Важное место в книге В. Туниманова занимает исследование журнальной деятельности Достоевского. Традиционен интерес литературоведов к почвенничеству, к той «политической платформе», которую писатель со своими единомышленниками — соратниками по журналам «Время» и «Эпоха» — пытался создать в начале 1860-х годов. Почвенничество уже подробно рассматривалось в работах В. Нечаевой, У. Гуральника и других. Но можно согласиться с недавним утверждением А. Осповата, что «несмотря на то, что термин “почвенничество” сравнительно давно утвердился в научной литературе и употребление его как будто не вызывает спора, сущность явления, им обозначаемого, остаётся непроясненной».

И неудивительно, сам Достоевский, так сказать, патриарх почвенничества, составляя программу нового направления, сознавал, по свидетельству Страхова, всю её неопределённость и расплывчатость, веря, однако, что рано или поздно почвенничество превратится в нечто определённое. Как известно, эта мечта Достоевского так до конца и не осуществилась.

В. Туниманов сумел по-новому взглянуть на некоторые вопросы, связанные с этим идейным течением 1860-х годов XIX века. Он исследовал, к примеру, сравнительно ещё мало изученную проблему — значение Пушкина и его творчества в борьбе Достоевского со своими идейными противниками и пришёл к выводу, что «слово о Пушкине давало Достоевскому возможность ярче, сильнее оттенить почвеннические идеи, поставить на должную высоту вопрос о просвещении народа. Именно так: через литературу попытаться пробиться к сердцевине проблемы, к реалистической и демократической программе действия».

Как раз в начале 1860-х годов разгорелась ожесточённая полемика между Дудышкиным («Отечественные записки»), Катковым («Русский вестник») и Достоевским («Время») о народности Пушкина. Дудышкин «бросил Пушкину модный упрёк в рабской зависимости от Карамзина и усомнился в народности его творчества по той простой причине, что произведения поэта не знает народ». Катков же на словах якобы поддерживал «Время», но «если исключить набор банально-восторженных слов о великом поэте, то Катков по сути не очень далеко ушёл от Дудышкина, во всяком случае он также усомнился в народности Пушкина».  В. Туниманов, проанализировав все статьи Достоевского , написанные в ходе этой полемики, показывает, что писатель защищал поэта и его творчество как от критики западников, так и от упрощения наследия Пушкина со стороны славянофилов.

Отстаивая свои идейные убеждения в той накалённой атмосфере полемической борьбы партий, Достоевский взял в союзники Пушкина и это ярко характеризует самого Достоевского.

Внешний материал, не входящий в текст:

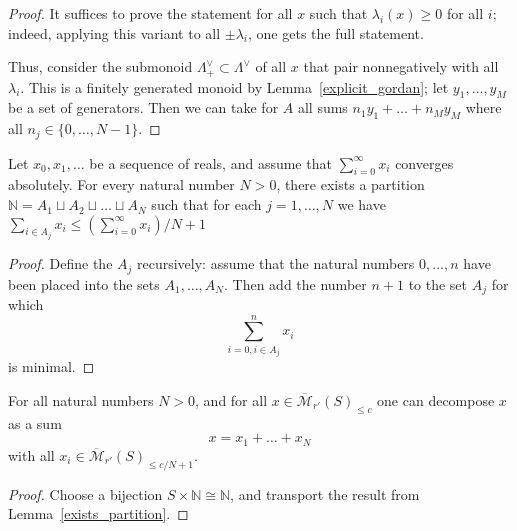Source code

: \begin{proof}
  It suffices to prove the statement for all $x$ such that $\lambda_i(x)\geq 0$ for all $i$;
  indeed, applying this variant to all $\pm \lambda_i$, one gets the full statement.

  Thus, consider the submonoid $\Lambda^\vee_+\subset \Lambda^\vee$
  of all $x$ that pair nonnegatively with all $\lambda_i$.
  This is a finitely generated monoid by Lemma~\ref{explicit_gordan};
  let $y_1,\ldots,y_M$ be a set of generators.
  Then we can take for $A$ all sums $n_1y_1+\ldots+n_My_M$ where all $n_j\in \{0,\ldots,N-1\}$.
\end{proof}

\begin{lemma}
  \label{exists_partition}
  \leanok
  Let $x_0, x_1, \dots$ be a sequence of reals,
  and assume that $\sum_{i=0}^\infty x_i$ converges absolutely.
  For every natural number $N > 0$,
  there exists a partition $\mathbb N = A_1 \sqcup A_2 \sqcup \dots \sqcup A_N$
  such that for each $j = 1,\dots,N$ we have
  $\sum_{i \in A_j} x_i \le (\sum_{i=0}^\infty x_i)/N + 1$
\end{lemma}

\begin{proof}
  \leanok
  Define the $A_j$ recursively:
  assume that the natural numbers $0, \dots, n$
  have been placed into the sets $A_1, \dots, A_N$.
  Then add the number $n+1$ to the set $A_j$ for which
  \[
    \sum_{i=0, i\in A_j}^n x_i
  \]
  is minimal.
\end{proof}

\begin{lemma}
  \label{lem98_int}
  \leanok
  For all natural numbers $N > 0$,
  and for all $x\in \overline{\mathcal M}_{r'}(S)_{\leq c}$
  one can decompose $x$ as a sum
  \[
    x=x_1+\ldots+x_N
  \]
  with all $x_i\in \overline{\mathcal M}_{r'}(S)_{\leq c/N+1}$.
\end{lemma}

\begin{proof}
  \leanok
  Choose a bijection $S \times \mathbb N \cong \mathbb N$,
  and transport the result from Lemma~\ref{exists_partition}.
\end{proof}

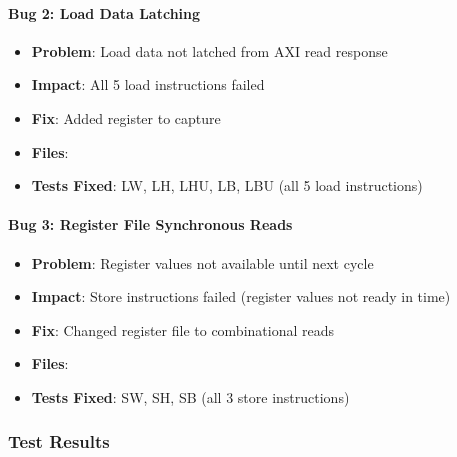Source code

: \paragraph{Bug 2: Load Data Latching}\label{cr:fix:fixes-index:bug-2-load-data-latching}

\begin{record}

\begin{itemize}
\tightlist
\item
  \textbf{Problem}: Load data not latched from AXI read response
\item
  \textbf{Impact}: All 5 load instructions failed
\item
  \textbf{Fix}: Added  register to capture
\item
  \textbf{Files}: 
\item
  \textbf{Tests Fixed}: LW, LH, LHU, LB, LBU (all 5 load instructions)
\end{itemize}

\end{record}

\paragraph{Bug 3: Register File Synchronous Reads}\label{cr:fix:fixes-index:bug-3-register-file-synchronous-reads}

\begin{record}

\begin{itemize}
\tightlist
\item
  \textbf{Problem}: Register values not available until next cycle
\item
  \textbf{Impact}: Store instructions failed (register values not ready
  in time)
\item
  \textbf{Fix}: Changed register file to combinational reads
\item
  \textbf{Files}: 
\item
  \textbf{Tests Fixed}: SW, SH, SB (all 3 store instructions)
\end{itemize}

\end{record}

\subsubsection{Test Results}\label{cr:fix:fixes-index:test-results}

Любопытно наблюдение исследователя, что «Достоевский очень сильно преображает “пушкинские конфликты” и на пушкинской “классической” канве создаёт свои “узоры”. Он почти всегда домысливает и субъективно переосмысливает Пушкина. Выделяется то, что представляется ему главным, и затем это главное развёртывается по всем поэтическим и психологическим законам Достоевского-художника и мыслителя».

Уже многими литературоведами подчёркивалось, что почвенничество имело много общего со славянофильством. Достоевский с первого же номера «Времени» старался отмежеваться от лагеря А. Хомякова (с западниками расхождения сразу определились более чётко). По мнению В. Туниманова, полемику Достоевского со славянофилами можно определить «как стратегическую и всестороннюю». Прослеживая весь ход полемики «Времени» с газетой «День», исследователь обнаруживает, что «почвенничество, собственно, имело не так уж много общего со славянофильством, как это иногда представляется. Часто близость почвеннической программы к славянофильским теориям внешняя: непосредственная, прямая полемика обнаружила её иллюзорность».

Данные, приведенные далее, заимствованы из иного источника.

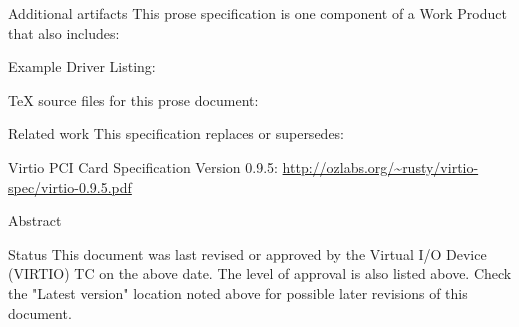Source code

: \begin{titlepage}
\begin{oasistitlesection}{Additional artifacts}
This prose specification is one component of a Work Product that also includes:
\begin{itemize*}
	\item Example Driver Listing: \newline
	\virtiourllistings
	\item TeX source files for this prose document:\newline
	\virtiourltex
\end{itemize*}
\end{oasistitlesection}
\vspace{-0.2in}

\begin{oasistitlesection}{Related work}
This specification replaces or supersedes:
\begin{itemize*}
	\item Virtio PCI Card Specification Version 0.9.5:\newline
	\url{http://ozlabs.org/~rusty/virtio-spec/virtio-0.9.5.pdf}
\end{itemize*}
\end{oasistitlesection}
\vspace{-0.2in}

\vfill\newpage

\begin{oasistitlesection}{Abstract}

\end{oasistitlesection}

\begin{oasistitlesection}{Status}
This document was last revised or approved by the Virtual I/O Device
(VIRTIO) TC on the above date. The level of approval is also listed above. Check the "Latest version" location noted above for possible later revisions of this document.


\end{oasistitlesection}
\end{titlepage}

Журналы «Время» и «Эпоха» сыграли немаловажную роль в русском общественном сознании XIX века. Достоевский с соратниками «честно» (по определению Герцена) стремился к улучшению российской действительности, к облегчению участи народа.

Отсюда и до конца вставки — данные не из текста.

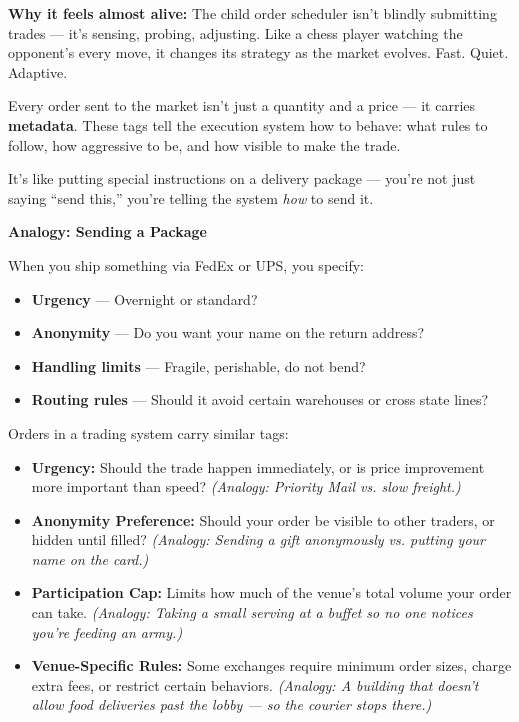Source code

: \medskip

\textbf{Why it feels almost alive:}  
The child order scheduler isn’t blindly submitting trades — it’s sensing, probing, adjusting. Like a chess player watching the opponent’s every move, it changes its strategy as the market evolves. Fast. Quiet. Adaptive.







Every order sent to the market isn’t just a quantity and a price — it carries \textbf{metadata}.  
These tags tell the execution system how to behave: what rules to follow, how aggressive to be, and how visible to make the trade.

It’s like putting special instructions on a delivery package — you’re not just saying “send this,” you’re telling the system \textit{how} to send it.

\medskip

\textbf{Analogy: Sending a Package}

When you ship something via FedEx or UPS, you specify:

\begin{itemize}
  \item \textbf{Urgency} — Overnight or standard?  
  \item \textbf{Anonymity} — Do you want your name on the return address?  
  \item \textbf{Handling limits} — Fragile, perishable, do not bend?  
  \item \textbf{Routing rules} — Should it avoid certain warehouses or cross state lines?
\end{itemize}

Orders in a trading system carry similar tags:

\begin{itemize}
  \item \textbf{Urgency:}  
  Should the trade happen immediately, or is price improvement more important than speed?  
  \textit{(Analogy: Priority Mail vs. slow freight.)}

  \item \textbf{Anonymity Preference:}  
  Should your order be visible to other traders, or hidden until filled?  
  \textit{(Analogy: Sending a gift anonymously vs. putting your name on the card.)}

  \item \textbf{Participation Cap:}  
  Limits how much of the venue’s total volume your order can take.  
  \textit{(Analogy: Taking a small serving at a buffet so no one notices you’re feeding an army.)}

  \item \textbf{Venue-Specific Rules:}  
  Some exchanges require minimum order sizes, charge extra fees, or restrict certain behaviors.  
  \textit{(Analogy: A building that doesn’t allow food deliveries past the lobby — so the courier stops there.)}
\end{itemize}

В период сразу после Сибири почвенничество было стержнем жизни Достоевского, делом, которому он отдавал всего себя. В. Туниманов проанализировал сущность этого явления в понимании самого писателя, его идейных противников, а также полемику по этому вопросу историков и литературоведов. И, выдвигая свою концепцию, исследователь замечает, что «утопичность общественно-политической позиции Достоевского в начале 1860-х годов не требует доказательств. Но эта позиция обладала и большими достоинствами, так как априорно предполагала существование различных возможностей, разных путей развития.

…Почвенничество, как бы это ни парадоксально звучало, даже не направление, а попытка направления — энергичные поиски “общей идеи” и идеала, максималистские и с очень сильным эстетическим уклоном».

Есть в книге и разделы, где автор стремится показать, как сложно и драматично устанавливались и развивались отношения Достоевского с руководителями могущественного «Современника».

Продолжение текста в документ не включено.